### Your goal
Let the line containing "A relational database" serve as the first line of the answer and the final line of the entries as its last, with every line between copied exactly.

+++ Dataset extract

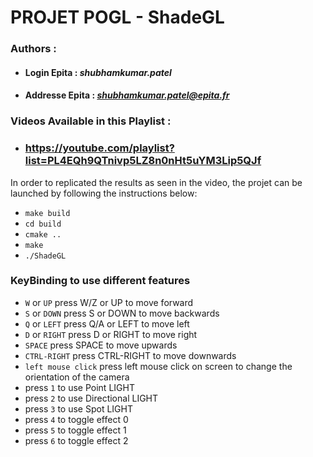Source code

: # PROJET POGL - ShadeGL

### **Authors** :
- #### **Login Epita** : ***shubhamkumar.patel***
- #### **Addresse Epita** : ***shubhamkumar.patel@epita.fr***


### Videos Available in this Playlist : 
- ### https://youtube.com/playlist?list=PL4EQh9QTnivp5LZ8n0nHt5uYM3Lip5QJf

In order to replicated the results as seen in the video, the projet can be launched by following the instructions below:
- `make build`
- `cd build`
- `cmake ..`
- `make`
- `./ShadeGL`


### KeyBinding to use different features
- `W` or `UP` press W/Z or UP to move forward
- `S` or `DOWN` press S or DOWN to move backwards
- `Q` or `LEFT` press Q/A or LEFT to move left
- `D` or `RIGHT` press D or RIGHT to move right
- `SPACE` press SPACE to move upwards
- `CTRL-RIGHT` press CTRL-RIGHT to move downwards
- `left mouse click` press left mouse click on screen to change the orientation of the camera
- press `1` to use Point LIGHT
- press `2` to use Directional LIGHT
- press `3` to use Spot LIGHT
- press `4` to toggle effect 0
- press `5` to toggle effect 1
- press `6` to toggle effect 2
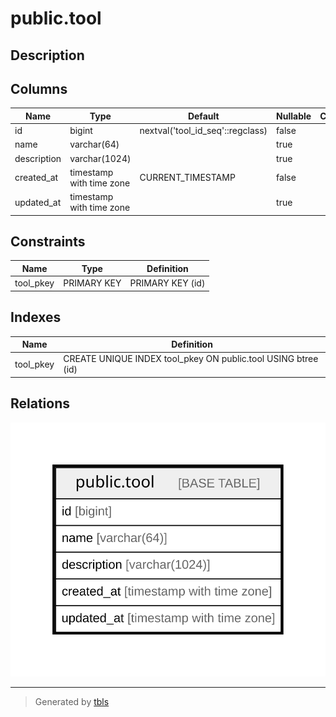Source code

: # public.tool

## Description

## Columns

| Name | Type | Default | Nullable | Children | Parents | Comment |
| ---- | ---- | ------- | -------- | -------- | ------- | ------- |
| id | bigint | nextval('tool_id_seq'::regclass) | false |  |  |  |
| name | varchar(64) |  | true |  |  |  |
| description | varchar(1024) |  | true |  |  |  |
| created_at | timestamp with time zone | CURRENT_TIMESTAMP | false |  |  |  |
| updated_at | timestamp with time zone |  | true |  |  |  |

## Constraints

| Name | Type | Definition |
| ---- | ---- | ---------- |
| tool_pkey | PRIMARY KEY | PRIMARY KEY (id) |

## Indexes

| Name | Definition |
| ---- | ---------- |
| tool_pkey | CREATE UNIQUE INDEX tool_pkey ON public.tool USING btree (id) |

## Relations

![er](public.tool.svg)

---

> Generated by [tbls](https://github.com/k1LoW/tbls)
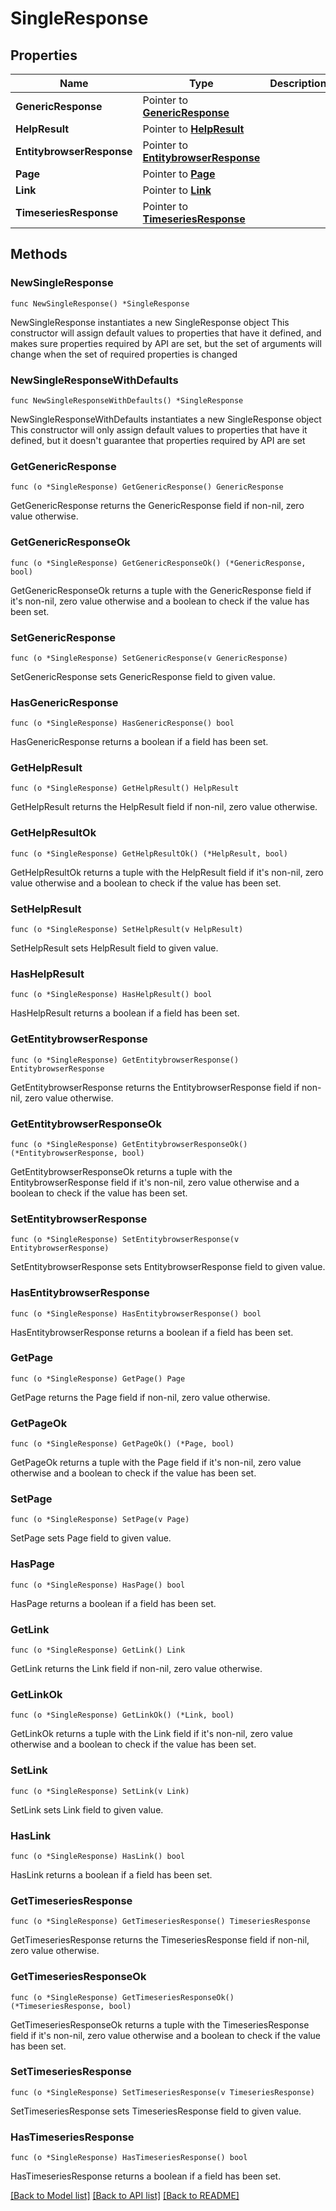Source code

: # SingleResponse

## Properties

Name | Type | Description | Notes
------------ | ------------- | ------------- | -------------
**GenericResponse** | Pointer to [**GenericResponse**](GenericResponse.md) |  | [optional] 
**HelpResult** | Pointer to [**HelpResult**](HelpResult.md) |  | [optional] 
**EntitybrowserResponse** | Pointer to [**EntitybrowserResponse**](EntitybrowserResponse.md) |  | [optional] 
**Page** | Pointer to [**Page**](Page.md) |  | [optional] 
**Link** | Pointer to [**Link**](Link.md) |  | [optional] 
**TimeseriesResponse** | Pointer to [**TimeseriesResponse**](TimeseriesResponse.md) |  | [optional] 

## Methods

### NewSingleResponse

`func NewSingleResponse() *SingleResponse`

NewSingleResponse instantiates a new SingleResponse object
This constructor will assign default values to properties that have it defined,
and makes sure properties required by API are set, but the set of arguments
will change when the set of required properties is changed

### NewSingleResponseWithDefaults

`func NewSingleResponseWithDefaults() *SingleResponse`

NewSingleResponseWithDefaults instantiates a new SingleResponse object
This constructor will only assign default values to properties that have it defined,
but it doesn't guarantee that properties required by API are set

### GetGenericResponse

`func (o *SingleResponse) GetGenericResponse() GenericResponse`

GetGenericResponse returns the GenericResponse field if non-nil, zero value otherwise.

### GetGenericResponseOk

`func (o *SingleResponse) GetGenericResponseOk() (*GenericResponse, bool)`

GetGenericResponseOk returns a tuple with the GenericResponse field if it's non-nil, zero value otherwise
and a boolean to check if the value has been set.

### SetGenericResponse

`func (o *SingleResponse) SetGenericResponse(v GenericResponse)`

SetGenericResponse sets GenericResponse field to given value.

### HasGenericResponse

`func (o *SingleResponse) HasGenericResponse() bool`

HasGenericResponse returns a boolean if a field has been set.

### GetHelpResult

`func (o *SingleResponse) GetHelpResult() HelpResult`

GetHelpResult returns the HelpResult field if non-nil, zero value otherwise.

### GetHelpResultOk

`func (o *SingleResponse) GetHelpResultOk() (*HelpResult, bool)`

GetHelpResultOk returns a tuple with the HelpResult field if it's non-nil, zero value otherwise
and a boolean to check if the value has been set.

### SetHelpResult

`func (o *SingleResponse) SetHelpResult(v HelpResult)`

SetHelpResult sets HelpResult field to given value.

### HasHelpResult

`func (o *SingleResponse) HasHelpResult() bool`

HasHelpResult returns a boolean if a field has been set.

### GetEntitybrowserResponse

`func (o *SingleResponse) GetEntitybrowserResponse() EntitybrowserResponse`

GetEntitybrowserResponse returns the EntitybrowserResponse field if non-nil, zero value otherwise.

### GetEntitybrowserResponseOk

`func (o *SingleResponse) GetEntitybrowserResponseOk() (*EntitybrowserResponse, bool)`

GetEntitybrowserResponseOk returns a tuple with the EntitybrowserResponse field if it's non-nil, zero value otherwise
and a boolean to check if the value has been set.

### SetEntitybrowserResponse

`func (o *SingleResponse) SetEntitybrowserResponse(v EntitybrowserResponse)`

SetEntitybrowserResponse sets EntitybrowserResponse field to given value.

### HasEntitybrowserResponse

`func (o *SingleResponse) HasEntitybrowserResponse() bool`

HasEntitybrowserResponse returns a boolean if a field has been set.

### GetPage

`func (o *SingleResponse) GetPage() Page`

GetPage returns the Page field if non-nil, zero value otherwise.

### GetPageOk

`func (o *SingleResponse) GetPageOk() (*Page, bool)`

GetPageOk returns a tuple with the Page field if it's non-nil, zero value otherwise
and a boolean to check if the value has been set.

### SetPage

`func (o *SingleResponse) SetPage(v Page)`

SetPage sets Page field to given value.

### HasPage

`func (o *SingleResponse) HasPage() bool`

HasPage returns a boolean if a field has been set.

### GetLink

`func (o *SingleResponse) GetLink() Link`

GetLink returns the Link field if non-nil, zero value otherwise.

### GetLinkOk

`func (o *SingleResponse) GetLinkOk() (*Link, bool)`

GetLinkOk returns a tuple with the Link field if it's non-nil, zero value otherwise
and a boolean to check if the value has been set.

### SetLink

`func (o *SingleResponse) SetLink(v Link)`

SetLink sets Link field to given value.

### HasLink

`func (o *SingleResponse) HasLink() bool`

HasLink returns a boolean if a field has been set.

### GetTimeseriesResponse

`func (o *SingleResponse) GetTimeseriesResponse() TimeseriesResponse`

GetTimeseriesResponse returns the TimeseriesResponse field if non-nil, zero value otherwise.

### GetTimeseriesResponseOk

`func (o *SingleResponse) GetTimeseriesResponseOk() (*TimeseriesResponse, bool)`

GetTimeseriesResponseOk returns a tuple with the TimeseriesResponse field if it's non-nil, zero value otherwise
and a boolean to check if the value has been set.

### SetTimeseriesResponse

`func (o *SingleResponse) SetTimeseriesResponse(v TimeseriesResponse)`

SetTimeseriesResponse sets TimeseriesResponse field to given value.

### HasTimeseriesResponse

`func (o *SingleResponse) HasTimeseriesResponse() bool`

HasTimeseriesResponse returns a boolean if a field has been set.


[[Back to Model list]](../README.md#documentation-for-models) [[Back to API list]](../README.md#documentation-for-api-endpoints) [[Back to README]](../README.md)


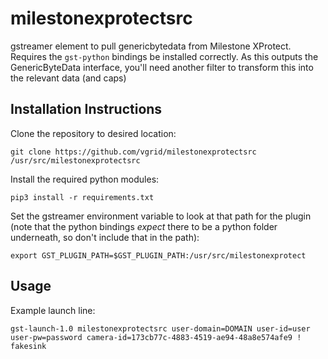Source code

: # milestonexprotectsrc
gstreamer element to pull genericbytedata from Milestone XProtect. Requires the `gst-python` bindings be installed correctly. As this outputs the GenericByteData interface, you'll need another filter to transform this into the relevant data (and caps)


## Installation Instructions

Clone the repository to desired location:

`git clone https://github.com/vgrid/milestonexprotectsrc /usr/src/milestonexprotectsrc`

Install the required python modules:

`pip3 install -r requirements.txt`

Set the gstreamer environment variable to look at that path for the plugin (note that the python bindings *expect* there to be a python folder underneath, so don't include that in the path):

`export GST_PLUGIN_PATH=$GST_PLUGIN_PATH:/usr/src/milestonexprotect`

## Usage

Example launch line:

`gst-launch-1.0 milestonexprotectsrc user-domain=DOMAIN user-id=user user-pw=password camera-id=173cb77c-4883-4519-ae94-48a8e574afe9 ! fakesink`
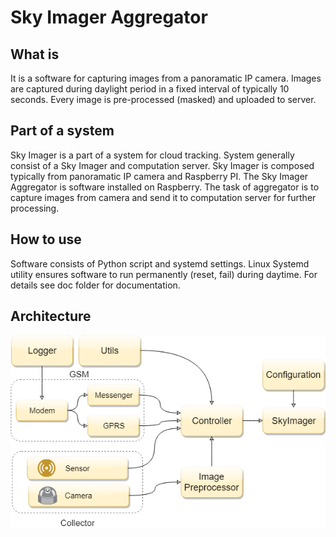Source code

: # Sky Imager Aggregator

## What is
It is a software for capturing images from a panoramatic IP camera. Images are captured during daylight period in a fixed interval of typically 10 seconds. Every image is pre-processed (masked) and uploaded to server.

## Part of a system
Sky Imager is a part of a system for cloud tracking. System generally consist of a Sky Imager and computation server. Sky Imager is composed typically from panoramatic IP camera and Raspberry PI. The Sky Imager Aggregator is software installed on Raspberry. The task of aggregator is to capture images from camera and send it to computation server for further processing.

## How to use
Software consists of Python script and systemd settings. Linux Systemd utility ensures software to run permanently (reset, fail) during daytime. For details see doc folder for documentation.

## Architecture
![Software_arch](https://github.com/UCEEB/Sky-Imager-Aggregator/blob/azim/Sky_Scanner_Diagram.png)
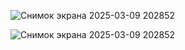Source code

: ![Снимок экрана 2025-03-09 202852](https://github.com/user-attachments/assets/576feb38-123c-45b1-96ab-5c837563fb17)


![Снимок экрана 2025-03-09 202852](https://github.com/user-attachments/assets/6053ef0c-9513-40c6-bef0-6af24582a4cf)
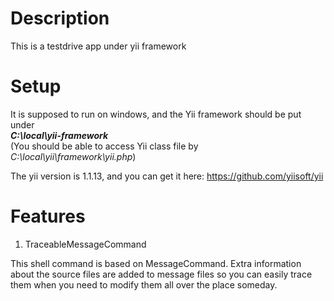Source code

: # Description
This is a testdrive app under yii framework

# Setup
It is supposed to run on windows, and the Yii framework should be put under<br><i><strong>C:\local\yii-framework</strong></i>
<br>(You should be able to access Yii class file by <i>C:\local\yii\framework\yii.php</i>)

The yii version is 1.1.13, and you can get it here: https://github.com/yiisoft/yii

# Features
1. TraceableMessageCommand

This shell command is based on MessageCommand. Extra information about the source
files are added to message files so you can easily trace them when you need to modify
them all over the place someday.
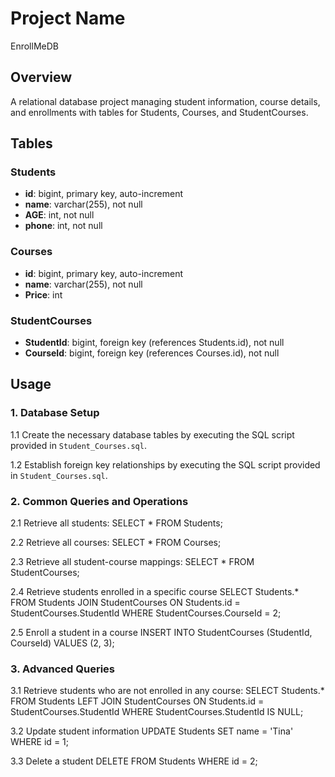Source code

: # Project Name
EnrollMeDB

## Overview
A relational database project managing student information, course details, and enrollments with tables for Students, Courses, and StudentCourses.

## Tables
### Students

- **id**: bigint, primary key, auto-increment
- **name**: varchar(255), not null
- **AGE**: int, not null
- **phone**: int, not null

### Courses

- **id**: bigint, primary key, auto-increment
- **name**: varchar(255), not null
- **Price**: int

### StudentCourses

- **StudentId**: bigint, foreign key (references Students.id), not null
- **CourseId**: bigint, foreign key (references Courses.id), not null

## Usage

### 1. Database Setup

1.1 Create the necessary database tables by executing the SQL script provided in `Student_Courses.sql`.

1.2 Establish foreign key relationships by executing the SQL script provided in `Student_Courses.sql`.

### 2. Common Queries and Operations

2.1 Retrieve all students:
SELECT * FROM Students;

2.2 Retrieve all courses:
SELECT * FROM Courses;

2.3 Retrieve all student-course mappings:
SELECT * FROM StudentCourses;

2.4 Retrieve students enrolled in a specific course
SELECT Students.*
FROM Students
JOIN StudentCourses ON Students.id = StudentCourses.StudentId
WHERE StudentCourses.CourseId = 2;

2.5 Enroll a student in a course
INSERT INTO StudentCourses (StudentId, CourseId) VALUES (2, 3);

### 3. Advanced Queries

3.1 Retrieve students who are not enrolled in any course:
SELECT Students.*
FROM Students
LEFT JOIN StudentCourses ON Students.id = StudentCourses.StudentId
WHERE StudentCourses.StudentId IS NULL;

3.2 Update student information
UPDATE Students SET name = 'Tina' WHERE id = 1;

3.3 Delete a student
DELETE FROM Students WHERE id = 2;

++++++

### Solution to the exercise
A relational database project managing student information, course details, and enrollments with tables for Students, Courses, and StudentCourses.

## Tables
### Students

- **id**: bigint, primary key, auto-increment
- **name**: varchar(255), not null
- **AGE**: int, not null
- **phone**: int, not null

### Courses

- **id**: bigint, primary key, auto-increment
- **name**: varchar(255), not null
- **Price**: int

### StudentCourses

- **StudentId**: bigint, foreign key (references Students.id), not null
- **CourseId**: bigint, foreign key (references Courses.id), not null

## Usage

### 1. Database Setup

1.1 Create the necessary database tables by executing the SQL script provided in `Student_Courses.sql`.

1.2 Establish foreign key relationships by executing the SQL script provided in `Student_Courses.sql`.

### 2. Common Queries and Operations

2.1 Retrieve all students:
SELECT * FROM Students;

2.2 Retrieve all courses:
SELECT * FROM Courses;

2.3 Retrieve all student-course mappings:
SELECT * FROM StudentCourses;

2.4 Retrieve students enrolled in a specific course
SELECT Students.*
FROM Students
JOIN StudentCourses ON Students.id = StudentCourses.StudentId
WHERE StudentCourses.CourseId = 2;

2.5 Enroll a student in a course
INSERT INTO StudentCourses (StudentId, CourseId) VALUES (2, 3);

### 3. Advanced Queries

3.1 Retrieve students who are not enrolled in any course:
SELECT Students.*
FROM Students
LEFT JOIN StudentCourses ON Students.id = StudentCourses.StudentId
WHERE StudentCourses.StudentId IS NULL;

3.2 Update student information
UPDATE Students SET name = 'Tina' WHERE id = 1;

3.3 Delete a student
DELETE FROM Students WHERE id = 2;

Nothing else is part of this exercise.